Era imposible que se lo hubiese imaginado.

La jornada en Grand Line se dio por concluida. Shanks y él fueron a reunirse en un bar cercano con Bellemere y Yasopp. Sin embargo, al pasar por la planta baja, una de las secretarias detuvo al pelirrojo, Mihawk se adelantó para salir al exterior. Al atravesar las puertas, sus latidos retumbaron en sus costillas.
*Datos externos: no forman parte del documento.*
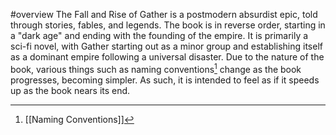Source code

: #overview 
The Fall and Rise of Gather is a postmodern absurdist epic, told through stories, fables, and legends. The book is in reverse order, starting in a "dark age" and ending with the founding of the empire. It is primarily a sci-fi novel, with Gather starting out as a minor group and establishing itself as a dominant empire following a universal disaster. Due to the nature of the book, various things such as naming conventions[^1] change as the book progresses, becoming simpler. As such, it is intended to feel as if it speeds up as the book nears its end. 



[^1]: [[Naming Conventions]]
Donde terminaban la escalinata había dos personas; una, el jefe de Recursos Humanos, Ace D. Portgas, otra, le hizo creer que se había vuelto loco.

–No quieres cortar conmigo –pronunció aquel individuo, su voz seguía intacta.

–¿Yo? –respondió el pecoso–. ¿Por qué iba a querer cortar contigo? Es a ti quien parece que todo esto le molesta. Que yo te molesto. Joder...

Se quedaron parados, enfrentados. A continuación, el otro joven adelantó los pasos hacia Ace, decidido, firme; se detuvo, con sus labios muy cerca del otro. El pecho de Mihawk se llenó de frío.

–Oh, mira los tortolitos –apareció Shanks detrás suya–. Qué lástima sería cortarles el rollo. ¡Ey! Ace, Zoro –la idea de que se estuviese volviendo loco fue arrebatada el oír ese nombre fuera de su cabeza–. Cómo os gusta a los jóvenes hacer horas extras, cuando tengáis mi edad ya os arrepentiréis. ¿No es así, Mihawk?

Al oír cómo le llamaba se dio cuenta que debía reaccionar. Las manos le temblaban, las escondió en los bolsillos del pantalón y siguió al pelirrojo hasta donde estaban los dos jóvenes.

–Creo que todavía no os conocéis –comentó el Shanks–. Zoro, te presento al Señor Dracule.

–El co-dirigente de la revista –dijo el peliverde, con bastante naturalidad, bastante cómodo.

–¿Lo ves? te dije que era un chico bien espabilado.

Mihawk comprendió, con nerviosismo, que era el novato tan capaz del que le había hablado el pelirrojo. Miró al joven a los ojos. Nada más que con eso ya se sentía estremecido.

–Ya veo –logró decir–. ¿Cómo dices que te llamas?

–Zoro Roronoa.

–Encantado.

Sus manos seguían temblando, formalizó el apretón lo más rápido que pudo para que no se diera cuenta. Segundos más tarde, en dirección al bar sin la compañía de los dos jóvenes, se pudo permitir respirar un poco.

–¿Te ha dado buena impresión? –le preguntó Shanks sobre Zoro–. Yo todavía no sé si es más fachada que cimientos. Luffy me contó que se hicieron "amigos" el día que se presentó para el puesto. Por no hablar de que Ace fue el que le entrevistó; no niego que es uno de los mejores profesionales que tenemos, pero mi hijo influye mucho en él, aparte de que no es un secreto que es sumamente enamoradizo; empezó a salir con Zoro a las semanas de unirse a nosotros, ¿sabes?

No quería guiarse por el hilo de pensamientos que le estaba indicando el pelirrojo. Pero también había una coincidencia que él no sabía: que de todas las revistas que había en la faz de la tierra, tuviese que ir a parar a la suya. Giró su vista hacia atrás, los dos jóvenes ya no estaban; lo más probable es que se hubiesen ido a otro sitio, juntos, a realizar ese beso que antes les habían interrumpido. Su pecho se nubló de bruma negra.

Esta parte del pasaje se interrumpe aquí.